**Exercise requirements:** Exactly the lines from the first line of the listing through the line containing "# Data for AP-SVM" should appear in the output, unchanged.

**Task inputs:**
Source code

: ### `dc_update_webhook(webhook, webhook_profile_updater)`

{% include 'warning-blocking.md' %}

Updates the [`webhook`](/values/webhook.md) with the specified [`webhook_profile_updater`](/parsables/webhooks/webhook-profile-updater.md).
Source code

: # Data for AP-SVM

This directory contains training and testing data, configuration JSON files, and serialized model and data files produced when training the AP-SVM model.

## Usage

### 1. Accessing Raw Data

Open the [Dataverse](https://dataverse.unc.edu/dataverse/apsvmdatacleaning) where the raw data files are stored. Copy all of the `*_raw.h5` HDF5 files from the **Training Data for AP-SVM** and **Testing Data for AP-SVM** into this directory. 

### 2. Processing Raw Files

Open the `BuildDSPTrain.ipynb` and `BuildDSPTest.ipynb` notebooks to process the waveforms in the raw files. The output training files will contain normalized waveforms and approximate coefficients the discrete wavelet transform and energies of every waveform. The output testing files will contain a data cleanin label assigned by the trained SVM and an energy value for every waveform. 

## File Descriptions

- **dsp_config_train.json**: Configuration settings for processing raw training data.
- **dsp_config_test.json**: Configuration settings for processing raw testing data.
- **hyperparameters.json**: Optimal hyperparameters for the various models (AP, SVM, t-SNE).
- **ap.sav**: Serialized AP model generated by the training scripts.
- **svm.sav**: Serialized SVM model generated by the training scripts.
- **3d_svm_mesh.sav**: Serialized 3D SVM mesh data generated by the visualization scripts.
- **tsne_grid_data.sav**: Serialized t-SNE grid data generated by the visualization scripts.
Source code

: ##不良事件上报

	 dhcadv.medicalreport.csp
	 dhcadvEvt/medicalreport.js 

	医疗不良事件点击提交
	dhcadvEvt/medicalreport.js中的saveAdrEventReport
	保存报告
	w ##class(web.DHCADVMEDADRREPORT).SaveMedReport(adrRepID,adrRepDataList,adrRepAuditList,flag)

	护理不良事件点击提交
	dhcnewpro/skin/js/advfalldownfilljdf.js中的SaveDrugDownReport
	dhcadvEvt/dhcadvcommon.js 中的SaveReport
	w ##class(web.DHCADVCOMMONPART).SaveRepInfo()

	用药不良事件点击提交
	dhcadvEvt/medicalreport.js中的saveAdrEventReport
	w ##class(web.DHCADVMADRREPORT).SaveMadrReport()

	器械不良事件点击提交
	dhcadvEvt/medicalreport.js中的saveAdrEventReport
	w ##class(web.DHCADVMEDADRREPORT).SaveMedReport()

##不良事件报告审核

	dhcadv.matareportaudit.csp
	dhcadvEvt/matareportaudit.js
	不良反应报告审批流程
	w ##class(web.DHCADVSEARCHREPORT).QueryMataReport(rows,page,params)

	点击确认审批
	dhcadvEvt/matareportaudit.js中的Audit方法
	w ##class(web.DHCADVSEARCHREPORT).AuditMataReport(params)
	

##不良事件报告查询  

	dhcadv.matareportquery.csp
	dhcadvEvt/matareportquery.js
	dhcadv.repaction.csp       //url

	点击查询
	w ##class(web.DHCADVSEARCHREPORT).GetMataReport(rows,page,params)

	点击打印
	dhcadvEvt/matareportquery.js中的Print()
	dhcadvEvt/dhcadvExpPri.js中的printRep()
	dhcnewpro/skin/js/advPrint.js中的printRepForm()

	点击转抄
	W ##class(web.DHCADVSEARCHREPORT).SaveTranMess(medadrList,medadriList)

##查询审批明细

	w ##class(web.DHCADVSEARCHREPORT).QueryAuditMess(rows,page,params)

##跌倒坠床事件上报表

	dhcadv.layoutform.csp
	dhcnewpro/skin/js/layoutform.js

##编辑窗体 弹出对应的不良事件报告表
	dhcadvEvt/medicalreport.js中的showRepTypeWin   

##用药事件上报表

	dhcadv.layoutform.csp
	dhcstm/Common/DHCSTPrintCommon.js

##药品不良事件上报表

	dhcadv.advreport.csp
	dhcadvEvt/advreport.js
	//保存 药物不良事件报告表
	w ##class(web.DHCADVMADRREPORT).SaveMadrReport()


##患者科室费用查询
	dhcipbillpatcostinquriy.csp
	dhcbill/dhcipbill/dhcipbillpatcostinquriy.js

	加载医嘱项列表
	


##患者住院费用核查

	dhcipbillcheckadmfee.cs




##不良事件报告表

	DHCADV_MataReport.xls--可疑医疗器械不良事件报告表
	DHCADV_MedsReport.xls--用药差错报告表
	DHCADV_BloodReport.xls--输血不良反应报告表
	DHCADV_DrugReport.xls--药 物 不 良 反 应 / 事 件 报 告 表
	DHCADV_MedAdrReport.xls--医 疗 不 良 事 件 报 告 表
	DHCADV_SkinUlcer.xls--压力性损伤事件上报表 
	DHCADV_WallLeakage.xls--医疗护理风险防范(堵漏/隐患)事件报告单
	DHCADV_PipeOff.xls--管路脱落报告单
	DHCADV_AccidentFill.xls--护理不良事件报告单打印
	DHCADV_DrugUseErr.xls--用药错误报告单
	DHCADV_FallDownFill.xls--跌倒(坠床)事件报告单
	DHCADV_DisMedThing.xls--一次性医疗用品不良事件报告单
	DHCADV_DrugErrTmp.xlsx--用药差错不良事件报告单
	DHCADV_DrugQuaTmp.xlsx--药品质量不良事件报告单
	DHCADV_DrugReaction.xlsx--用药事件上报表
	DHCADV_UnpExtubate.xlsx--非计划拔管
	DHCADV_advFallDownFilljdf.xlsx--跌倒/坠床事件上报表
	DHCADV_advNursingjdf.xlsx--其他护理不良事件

**Task answer:**
Source code

: ### `dc_update_webhook(webhook, webhook_profile_updater)`

{% include 'warning-blocking.md' %}

Updates the [`webhook`](/values/webhook.md) with the specified [`webhook_profile_updater`](/parsables/webhooks/webhook-profile-updater.md).
Source code

: # Data for AP-SVM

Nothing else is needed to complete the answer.